[Dataset entries]
--- START ---

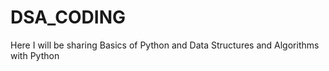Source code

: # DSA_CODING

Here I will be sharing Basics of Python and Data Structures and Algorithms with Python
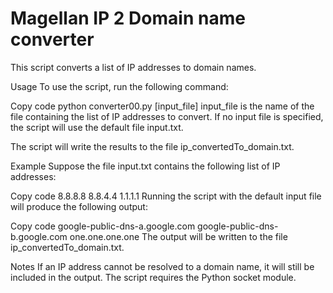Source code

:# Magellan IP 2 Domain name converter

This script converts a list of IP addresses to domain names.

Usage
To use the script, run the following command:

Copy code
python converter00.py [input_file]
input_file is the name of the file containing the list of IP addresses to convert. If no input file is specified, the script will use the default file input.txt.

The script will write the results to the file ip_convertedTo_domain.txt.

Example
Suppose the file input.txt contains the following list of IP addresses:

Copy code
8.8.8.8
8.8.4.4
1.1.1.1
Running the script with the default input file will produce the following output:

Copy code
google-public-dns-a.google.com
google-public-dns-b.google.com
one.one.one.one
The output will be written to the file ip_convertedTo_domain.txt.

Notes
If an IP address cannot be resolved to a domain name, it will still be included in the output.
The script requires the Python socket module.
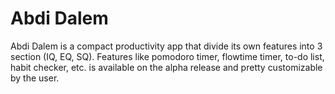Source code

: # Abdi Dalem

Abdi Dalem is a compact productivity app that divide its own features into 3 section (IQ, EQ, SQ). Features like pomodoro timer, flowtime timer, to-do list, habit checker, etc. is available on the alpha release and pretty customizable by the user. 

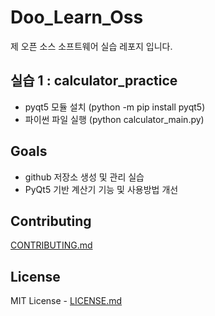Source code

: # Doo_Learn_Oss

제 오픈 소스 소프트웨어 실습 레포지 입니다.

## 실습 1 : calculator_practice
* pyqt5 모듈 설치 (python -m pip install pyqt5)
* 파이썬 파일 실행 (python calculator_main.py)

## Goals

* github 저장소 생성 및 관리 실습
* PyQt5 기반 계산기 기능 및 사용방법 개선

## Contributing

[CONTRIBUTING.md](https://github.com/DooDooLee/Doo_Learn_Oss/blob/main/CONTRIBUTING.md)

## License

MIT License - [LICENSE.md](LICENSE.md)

--- END ---

Exercise details: Note every line above where the string "output" shows up, and copy those lines.

Task response:
Running the script with the default input file will produce the following output:
The output will be written to the file ip_convertedTo_domain.txt.
If an IP address cannot be resolved to a domain name, it will still be included in the output.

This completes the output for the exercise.